**TASK BRIEF**
Below are some records; quote exactly the lines from the one that contains "常规来说，只有私有 IP 而没有公网" through the one that contains "我们家用的 WiFi 路由器，就充当了 NAT 网关的作用，这也是我们能够上网的原因。", inclusive, and no others.

======== DATA LISTING ========

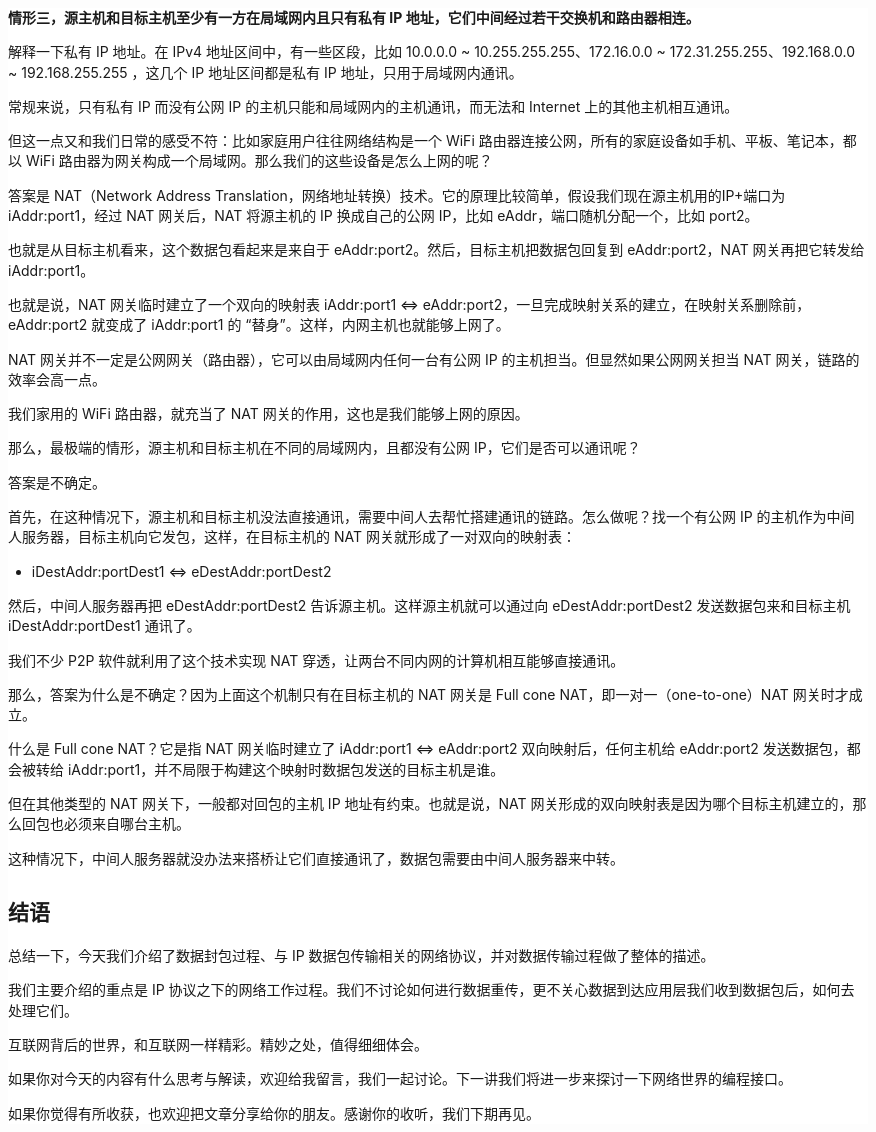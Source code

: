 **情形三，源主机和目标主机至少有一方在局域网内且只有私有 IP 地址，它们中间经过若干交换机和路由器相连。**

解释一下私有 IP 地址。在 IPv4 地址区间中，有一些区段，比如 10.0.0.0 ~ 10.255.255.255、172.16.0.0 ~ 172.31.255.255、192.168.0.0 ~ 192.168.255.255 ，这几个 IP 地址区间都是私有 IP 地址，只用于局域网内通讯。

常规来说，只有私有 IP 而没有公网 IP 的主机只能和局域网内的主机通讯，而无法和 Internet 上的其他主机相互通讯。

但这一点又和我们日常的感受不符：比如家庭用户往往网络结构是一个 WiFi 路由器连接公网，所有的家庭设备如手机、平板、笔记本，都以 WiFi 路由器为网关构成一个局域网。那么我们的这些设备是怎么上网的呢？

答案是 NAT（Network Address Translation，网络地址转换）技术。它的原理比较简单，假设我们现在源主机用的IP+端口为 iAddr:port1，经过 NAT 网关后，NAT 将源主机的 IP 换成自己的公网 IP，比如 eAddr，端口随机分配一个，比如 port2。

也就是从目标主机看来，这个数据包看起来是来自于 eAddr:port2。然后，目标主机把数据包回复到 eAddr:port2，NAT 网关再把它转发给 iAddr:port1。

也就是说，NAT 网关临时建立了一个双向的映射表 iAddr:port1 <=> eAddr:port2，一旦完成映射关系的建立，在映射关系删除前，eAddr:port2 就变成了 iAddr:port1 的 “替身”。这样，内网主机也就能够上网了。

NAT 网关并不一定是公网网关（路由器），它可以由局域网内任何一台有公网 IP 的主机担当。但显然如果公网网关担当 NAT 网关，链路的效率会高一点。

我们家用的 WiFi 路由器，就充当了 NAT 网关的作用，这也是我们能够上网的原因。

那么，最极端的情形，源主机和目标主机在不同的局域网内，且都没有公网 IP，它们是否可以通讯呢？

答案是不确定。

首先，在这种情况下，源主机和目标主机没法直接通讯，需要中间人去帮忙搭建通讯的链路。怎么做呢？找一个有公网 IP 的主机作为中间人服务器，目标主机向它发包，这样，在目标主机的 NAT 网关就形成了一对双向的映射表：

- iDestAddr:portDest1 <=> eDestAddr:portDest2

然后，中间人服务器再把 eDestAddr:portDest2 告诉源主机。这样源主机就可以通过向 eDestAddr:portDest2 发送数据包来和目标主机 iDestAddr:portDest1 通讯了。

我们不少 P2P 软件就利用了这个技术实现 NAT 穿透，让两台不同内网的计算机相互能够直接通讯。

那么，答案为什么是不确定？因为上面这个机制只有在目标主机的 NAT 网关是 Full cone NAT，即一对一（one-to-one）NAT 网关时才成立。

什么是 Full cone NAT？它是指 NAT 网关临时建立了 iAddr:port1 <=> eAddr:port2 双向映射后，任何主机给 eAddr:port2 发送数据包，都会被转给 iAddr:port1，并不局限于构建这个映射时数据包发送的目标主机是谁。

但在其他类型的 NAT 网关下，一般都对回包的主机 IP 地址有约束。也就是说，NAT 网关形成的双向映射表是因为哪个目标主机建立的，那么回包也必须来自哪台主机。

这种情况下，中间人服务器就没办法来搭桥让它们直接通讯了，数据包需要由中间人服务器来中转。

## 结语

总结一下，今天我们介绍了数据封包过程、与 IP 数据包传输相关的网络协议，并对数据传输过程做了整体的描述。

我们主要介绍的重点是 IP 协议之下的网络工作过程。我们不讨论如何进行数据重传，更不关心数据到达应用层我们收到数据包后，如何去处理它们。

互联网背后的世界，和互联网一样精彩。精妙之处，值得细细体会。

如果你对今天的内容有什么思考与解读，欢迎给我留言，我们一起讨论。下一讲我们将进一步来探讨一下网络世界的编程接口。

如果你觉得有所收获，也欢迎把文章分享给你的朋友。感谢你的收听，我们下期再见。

========

**SOLVED EXERCISE**
常规来说，只有私有 IP 而没有公网 IP 的主机只能和局域网内的主机通讯，而无法和 Internet 上的其他主机相互通讯。

但这一点又和我们日常的感受不符：比如家庭用户往往网络结构是一个 WiFi 路由器连接公网，所有的家庭设备如手机、平板、笔记本，都以 WiFi 路由器为网关构成一个局域网。那么我们的这些设备是怎么上网的呢？

答案是 NAT（Network Address Translation，网络地址转换）技术。它的原理比较简单，假设我们现在源主机用的IP+端口为 iAddr:port1，经过 NAT 网关后，NAT 将源主机的 IP 换成自己的公网 IP，比如 eAddr，端口随机分配一个，比如 port2。

也就是从目标主机看来，这个数据包看起来是来自于 eAddr:port2。然后，目标主机把数据包回复到 eAddr:port2，NAT 网关再把它转发给 iAddr:port1。

也就是说，NAT 网关临时建立了一个双向的映射表 iAddr:port1 <=> eAddr:port2，一旦完成映射关系的建立，在映射关系删除前，eAddr:port2 就变成了 iAddr:port1 的 “替身”。这样，内网主机也就能够上网了。

NAT 网关并不一定是公网网关（路由器），它可以由局域网内任何一台有公网 IP 的主机担当。但显然如果公网网关担当 NAT 网关，链路的效率会高一点。

我们家用的 WiFi 路由器，就充当了 NAT 网关的作用，这也是我们能够上网的原因。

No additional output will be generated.